Spam complaints are reports made by email recipients against emails they consider to be unsolicited.
We record all spam complaints received. If there are any made against an email you have sent, we include this information in your campaign report, as shown here:
Important: If a very large number of complaints, above 0.5%, are received your account will be locked automatically. You will not be able to send further campaigns until the problem is resolved.
How emails get marked as spam
Most ISPs offer reporting facilities that allow their customers to mark emails they do not remember opting in for, or did not opt in for, as spam.
For example, here is AOL's spam button:
When an email recipient clicks this button, AOL lets us know that one of our customers is potentially sending spam.
This kind of tool enables email recipients to report anything they consider to be unsolicited "junk mail".

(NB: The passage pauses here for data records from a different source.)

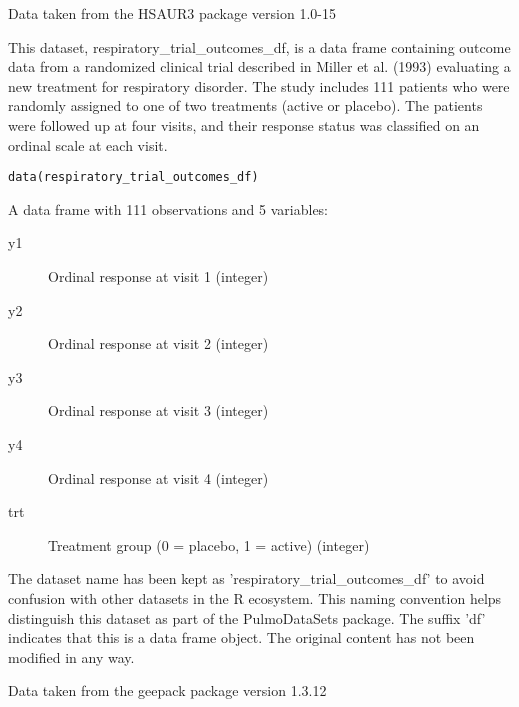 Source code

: \documentclass[a4paper]{book}
\begin{document}
%
\begin{Source}
Data taken from the HSAUR3 package version 1.0-15
\end{Source}
%
\begin{Description}
This dataset, respiratory\_trial\_outcomes\_df, is a data frame containing outcome data
from a randomized clinical trial described in Miller et al. (1993) evaluating a new
treatment for respiratory disorder. The study includes 111 patients who were randomly assigned
to one of two treatments (active or placebo). The patients were followed up at four visits,
and their response status was classified on an ordinal scale at each visit.
\end{Description}
%
\begin{Usage}
\begin{verbatim}
data(respiratory_trial_outcomes_df)
\end{verbatim}
\end{Usage}
%
\begin{Format}
A data frame with 111 observations and 5 variables:
\begin{description}

\item[y1] Ordinal response at visit 1 (integer)
\item[y2] Ordinal response at visit 2 (integer)
\item[y3] Ordinal response at visit 3 (integer)
\item[y4] Ordinal response at visit 4 (integer)
\item[trt] Treatment group (0 = placebo, 1 = active) (integer)

\end{description}

\end{Format}
%
\begin{Details}
The dataset name has been kept as 'respiratory\_trial\_outcomes\_df' to avoid confusion
with other datasets in the R ecosystem. This naming convention helps distinguish
this dataset as part of the PulmoDataSets package. The suffix 'df' indicates
that this is a data frame object. The original content has not been modified
in any way.
\end{Details}
%
\begin{Source}
Data taken from the geepack package version 1.3.12
\end{Source}
\end{document}
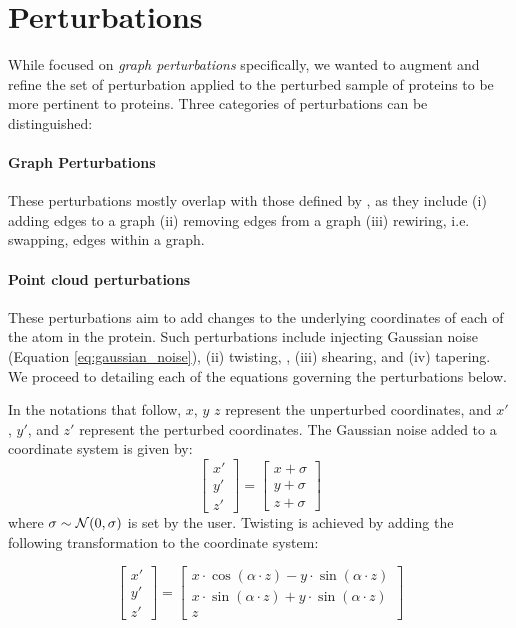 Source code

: \section{Perturbations}

While \cite{o2021evaluation} focused on \emph{graph perturbations} specifically,
we wanted to augment and refine the set of perturbation applied to the perturbed
sample of proteins to be more pertinent to proteins. Three
categories of perturbations can be distinguished:

\paragraph{Graph Perturbations} These perturbations mostly overlap with those
defined by \cite{o2021evaluation}, as they include (i) adding edges to a graph
(ii) removing edges from a graph (iii) rewiring, i.e. swapping, edges within a
graph.
\paragraph{Point cloud perturbations} These perturbations aim to add changes
to the underlying coordinates of each of the atom in the protein. Such
perturbations include injecting Gaussian noise (Equation
\ref{eq:gaussian_noise}), (ii) twisting, , (iii) shearing, and
(iv) tapering. We proceed to detailing each of the equations governing the
perturbations below.

In the notations that follow, $x$, $y$ $z$ represent the unperturbed coordinates, and
$x'$, $y'$, and $z'$ represent the perturbed coordinates. The Gaussian noise added to a coordinate system is given by:
\begin{equation}
  \label{eq:gaussian_noise}
  \begin{bmatrix}
    x' \\
    y' \\
    z'
  \end{bmatrix} =
  \begin{bmatrix}
    x + \sigma \\
    y+ \sigma \\
    z+ \sigma
  \end{bmatrix}
\end{equation}
where $\sigma\sim\mathcal{N}(0,\sigma)$ is set by the user. Twisting is achieved by
adding the following transformation to the coordinate system:

\begin{equation}
  \label{eq:twisting}
  \begin{bmatrix}
    x' \\
    y' \\
    z'
  \end{bmatrix} =
  \begin{bmatrix}
    x\cdot\cos(\alpha\cdot z) - y\cdot\sin(\alpha\cdot z) \\
    x\cdot\sin(\alpha\cdot z) + y\cdot\sin(\alpha\cdot z) \\
    z
  \end{bmatrix}
\end{equation}


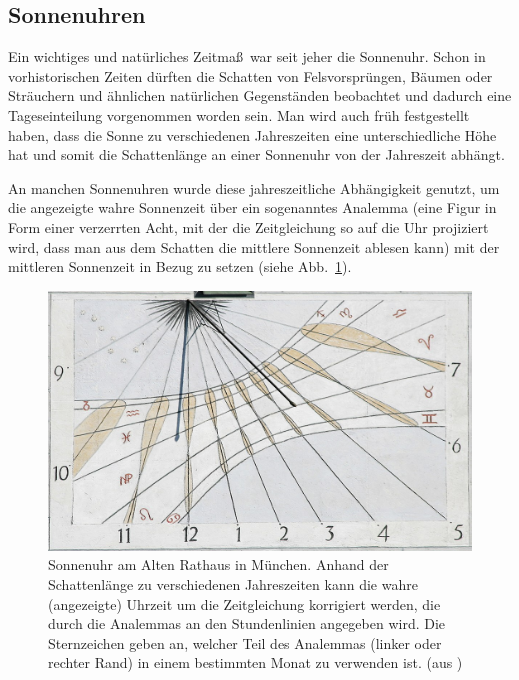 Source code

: \subsection{Sonnenuhren}

Ein wichtiges und nat\"urliches Zeitma\ss\ war seit jeher die Sonnenuhr. 
Schon in vorhistorischen Zeiten d\"urften die Schatten von Felsvorspr\"ungen, B\"aumen oder Str\"auchern
und \"ahnlichen nat\"urlichen Gegenst\"anden beobachtet und dadurch eine
Tageseinteilung vorgenommen worden sein. Man wird auch fr\"uh festgestellt haben, dass
die Sonne zu verschiedenen Jahreszeiten eine unterschiedliche H\"ohe hat und somit
die Schattenl\"ange an einer Sonnenuhr von der Jahreszeit abh\"angt. 

An manchen Sonnenuhren wurde diese jahreszeitliche Abh\"angigkeit genutzt, um die angezeigte
wahre Sonnenzeit \"uber ein sogenanntes Analemma (eine Figur in Form einer verzerrten Acht, mit
der die Zeitgleichung so auf die Uhr projiziert wird, dass man aus dem Schatten die mittlere
Sonnenzeit ablesen kann) 
mit der mittleren Sonnenzeit in Bezug zu setzen (siehe Abb.\ \ref{fig_Munich_Analemma}).

\begin{figure}[htb]
\includegraphics[scale=0.3]{./Bilder/Munich_Altes_Rathaus_sundial.jpg}
\caption{\label{fig_Munich_Analemma}%
Sonnenuhr am Alten Rathaus in M\"unchen. Anhand der Schattenl\"ange zu verschiedenen Jahreszeiten
kann die wahre (angezeigte) Uhrzeit um die Zeitgleichung korrigiert werden, die durch die
Analemmas an den Stundenlinien angegeben wird. Die Sternzeichen geben an, welcher
Teil des Analemmas (linker oder rechter Rand) in einem bestimmten Monat zu verwenden ist. (aus \cite{Niermann})} 
\end{figure}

Through a direct feedback loop with major ISPs, like AOL, as well as email providers like Hotmail or Yahoo Mail, our system can automatically detect if a significant number of your recipients flag your email campaign as spam.
If enough of our customers are reported as spammers, we risk harming our sender reputation and good relationships with ISPs which makes deliverability harder for everyone.
How spam complaints are handled
We do understand that some spam complaints may be false. Perhaps the recipient was lazy or just forgot about giving you their permission in the first place.
However, if one of your email campaigns gets more than a typical number of complaints, which is calculated as a percentage of your sending size, you will receive a warning email. It explains what has happened and provides advice on preventing further complaints, which could result in your account being suspended.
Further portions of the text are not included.